WORK TO BE COMPLETED: In the records that follow, the lines from the one containing "Added features to" to the one containing "- Ability to render", inclusive, are to be given again exactly.

STORED DATA:
+-------+

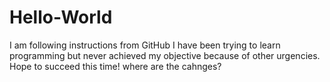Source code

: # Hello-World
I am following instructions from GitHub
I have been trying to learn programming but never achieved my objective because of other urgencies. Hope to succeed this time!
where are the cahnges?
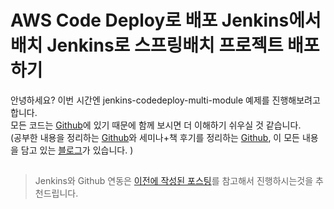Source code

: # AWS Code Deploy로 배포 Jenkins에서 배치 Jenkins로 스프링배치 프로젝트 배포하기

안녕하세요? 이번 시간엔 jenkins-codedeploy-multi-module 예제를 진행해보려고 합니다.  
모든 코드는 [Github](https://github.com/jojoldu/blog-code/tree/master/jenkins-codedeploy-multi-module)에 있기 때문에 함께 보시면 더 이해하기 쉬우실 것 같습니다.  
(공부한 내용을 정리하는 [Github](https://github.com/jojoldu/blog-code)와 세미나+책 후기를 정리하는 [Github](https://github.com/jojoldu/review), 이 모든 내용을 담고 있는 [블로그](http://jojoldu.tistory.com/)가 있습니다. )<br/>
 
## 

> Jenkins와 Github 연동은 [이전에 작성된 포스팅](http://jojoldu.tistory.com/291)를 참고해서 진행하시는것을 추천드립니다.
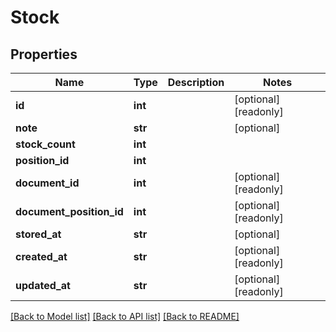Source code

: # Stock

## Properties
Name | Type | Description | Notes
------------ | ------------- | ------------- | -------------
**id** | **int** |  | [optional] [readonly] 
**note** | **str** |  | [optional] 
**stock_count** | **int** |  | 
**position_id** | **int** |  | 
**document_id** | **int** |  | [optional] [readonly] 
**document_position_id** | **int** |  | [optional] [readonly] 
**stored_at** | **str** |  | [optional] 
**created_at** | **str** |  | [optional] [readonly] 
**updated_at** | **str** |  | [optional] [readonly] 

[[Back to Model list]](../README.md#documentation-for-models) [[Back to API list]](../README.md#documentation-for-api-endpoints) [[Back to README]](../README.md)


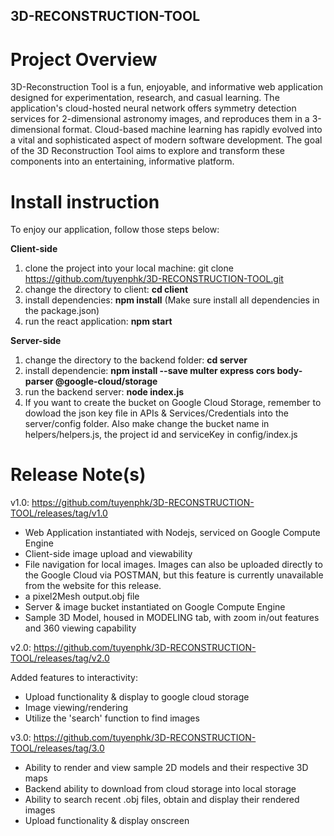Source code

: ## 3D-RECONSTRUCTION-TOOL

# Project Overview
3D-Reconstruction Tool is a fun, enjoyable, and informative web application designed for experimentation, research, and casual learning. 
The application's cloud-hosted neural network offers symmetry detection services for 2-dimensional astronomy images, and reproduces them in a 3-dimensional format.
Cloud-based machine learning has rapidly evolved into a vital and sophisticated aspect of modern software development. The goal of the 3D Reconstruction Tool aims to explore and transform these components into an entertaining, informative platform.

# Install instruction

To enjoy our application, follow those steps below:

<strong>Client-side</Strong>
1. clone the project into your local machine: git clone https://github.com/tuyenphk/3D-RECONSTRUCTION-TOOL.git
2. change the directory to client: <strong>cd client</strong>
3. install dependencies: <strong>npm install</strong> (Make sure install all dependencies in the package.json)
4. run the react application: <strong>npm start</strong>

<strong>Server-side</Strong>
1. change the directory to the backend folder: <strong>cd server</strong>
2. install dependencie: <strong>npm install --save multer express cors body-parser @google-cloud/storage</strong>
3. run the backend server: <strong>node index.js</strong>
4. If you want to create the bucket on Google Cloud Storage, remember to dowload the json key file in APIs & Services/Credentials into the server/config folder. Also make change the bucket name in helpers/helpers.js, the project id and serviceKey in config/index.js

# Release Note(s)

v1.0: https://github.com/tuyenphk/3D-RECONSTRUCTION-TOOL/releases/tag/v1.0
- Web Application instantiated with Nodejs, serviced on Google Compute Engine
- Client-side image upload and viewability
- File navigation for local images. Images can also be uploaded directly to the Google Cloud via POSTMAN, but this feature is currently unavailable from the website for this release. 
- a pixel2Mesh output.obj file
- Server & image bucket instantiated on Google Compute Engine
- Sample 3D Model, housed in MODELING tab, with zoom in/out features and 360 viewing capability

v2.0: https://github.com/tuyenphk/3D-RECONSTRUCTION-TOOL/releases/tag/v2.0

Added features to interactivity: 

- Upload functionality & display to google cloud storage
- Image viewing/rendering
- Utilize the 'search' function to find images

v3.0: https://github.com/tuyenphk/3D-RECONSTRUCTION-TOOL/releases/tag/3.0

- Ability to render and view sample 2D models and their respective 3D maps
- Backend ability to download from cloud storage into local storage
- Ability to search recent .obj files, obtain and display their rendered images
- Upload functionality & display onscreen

+-------+

EXPECTED ANSWER:
Added features to interactivity: 

- Upload functionality & display to google cloud storage
- Image viewing/rendering
- Utilize the 'search' function to find images

v3.0: https://github.com/tuyenphk/3D-RECONSTRUCTION-TOOL/releases/tag/3.0

- Ability to render and view sample 2D models and their respective 3D maps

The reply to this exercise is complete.